Любовная лихорадка (лат).

Наутро я проснулся на софе на Поланд-стрит, с хмельной головой и, как всегда после ночного загула с Боем, мучимый непонятным беспредметным беспокойством. Рядом надрывался телефон. Звонил Билли Митчетт, срочный вызов. По какому поводу, не сказал, но голос взволнованный. Когда я вошел в кабинет, он встал, затрусил из-за стола навстречу, пыхтя и вроде бы обеспокоенно глядя мне через плечо, и горячо затряс руку. К тому времени он уже был инспектором Департамента. И все таким же болваном.

— Из дворца, — озабоченно прошептал он. — Они… он… он просит тебя явиться немедленно.

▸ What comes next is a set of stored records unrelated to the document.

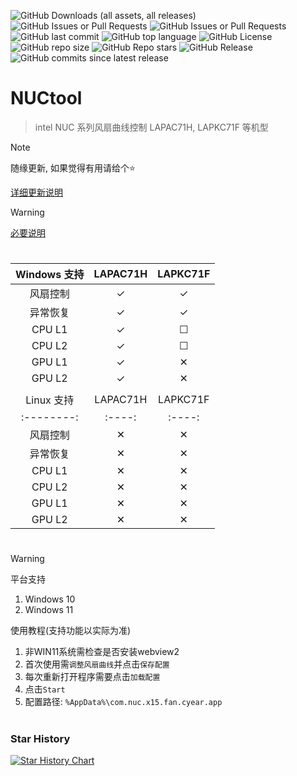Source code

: ![GitHub Downloads (all assets, all releases)](https://img.shields.io/github/downloads/cyear/NUCtool/total?style=for-the-badge)
![GitHub Issues or Pull Requests](https://img.shields.io/github/issues/cyear/NUCtool?style=for-the-badge)
![GitHub Issues or Pull Requests](https://img.shields.io/github/issues-closed/cyear/NUCtool?style=for-the-badge)
![GitHub last commit](https://img.shields.io/github/last-commit/cyear/NUCtool?style=for-the-badge)
![GitHub top language](https://img.shields.io/github/languages/top/cyear/NUCtool?style=for-the-badge)
![GitHub License](https://img.shields.io/github/license/cyear/NUCtool?style=for-the-badge)
![GitHub repo size](https://img.shields.io/github/repo-size/cyear/NUCtool?style=for-the-badge)
![GitHub Repo stars](https://img.shields.io/github/stars/cyear/NUCtool?style=for-the-badge)
![GitHub Release](https://img.shields.io/github/v/release/cyear/NUCtool?style=for-the-badge)
![GitHub commits since latest release](https://img.shields.io/github/commits-since/cyear/NUCtool/latest?style=for-the-badge)

# NUCtool

> intel NUC 系列风扇曲线控制 LAPAC71H, LAPKC71F 等机型

> [!NOTE]
> 随缘更新, 如果觉得有用请给个⭐
>
> [详细更新说明](./src-tauri/NUCtoolChange.md)

> [!WARNING]
> [必要说明](assets/分析.md)
# 
|Windows 支持|LAPAC71H|LAPKC71F|
|:--------:|:----:|:----:|
| 风扇控制 | ✓ | ✓ |
| 异常恢复 | ✓ | ✓ |
| CPU L1 | ✓ | ☐ |
| CPU L2 | ✓ | ☐ |
| GPU L1 | ✓ | ✕ |
| GPU L2 | ✓ | ✕ |
|        |   |    |
|Linux 支持|LAPAC71H|LAPKC71F|
|:--------:|:----:|:----:|
| 风扇控制 | ✕ | ✕ |
| 异常恢复 | ✕ | ✕ |
| CPU L1 | ✕ | ✕ |
| CPU L2 | ✕ | ✕ |
| GPU L1 | ✕ | ✕ |
| GPU L2 | ✕ | ✕ |
# 
> [!WARNING]
> 平台支持
> 1. Windows 10
> 2. Windows 11
> 
> 使用教程(支持功能以实际为准)
> 1. 非WIN11系统需检查是否安装webview2
> 2. 首次使用需`调整风扇曲线`并点击`保存配置`
> 3. 每次重新打开程序需要点击`加载配置`
> 4. 点击`Start`
> 5. 配置路径: `%AppData%\com.nuc.x15.fan.cyear.app`
# 
### Star History

[![Star History Chart](https://api.star-history.com/svg?repos=cyear/NUCtool&type=Timeline)](https://star-history.com/#cyear/NUCtool&Timeline)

— A-а, только и всего, — заметил я, снимая нитку с рукава; подумалось, как много я теряю, будучи в военной форме. Хотел было сказать Билли, что мы с королевой родственники, но подумал, что уже говорил, и не захотел в этой связи показаться хвастливым. — Наверно, насчет этих чертовых рисунков в Виндзоре, которые, как все еще считается, я для него каталогизирую.

Билли нетерпеливо и как-то заискивающе затряс волосами; он всегда напоминал мне пса, только я не мог решить, какой породы.

— Нет, нет, — произнес он, — нет… он хочет послать тебя с каким-то поручением. — Билли возбужденно вытаращил глаза. — Говорит, весьма деликатным.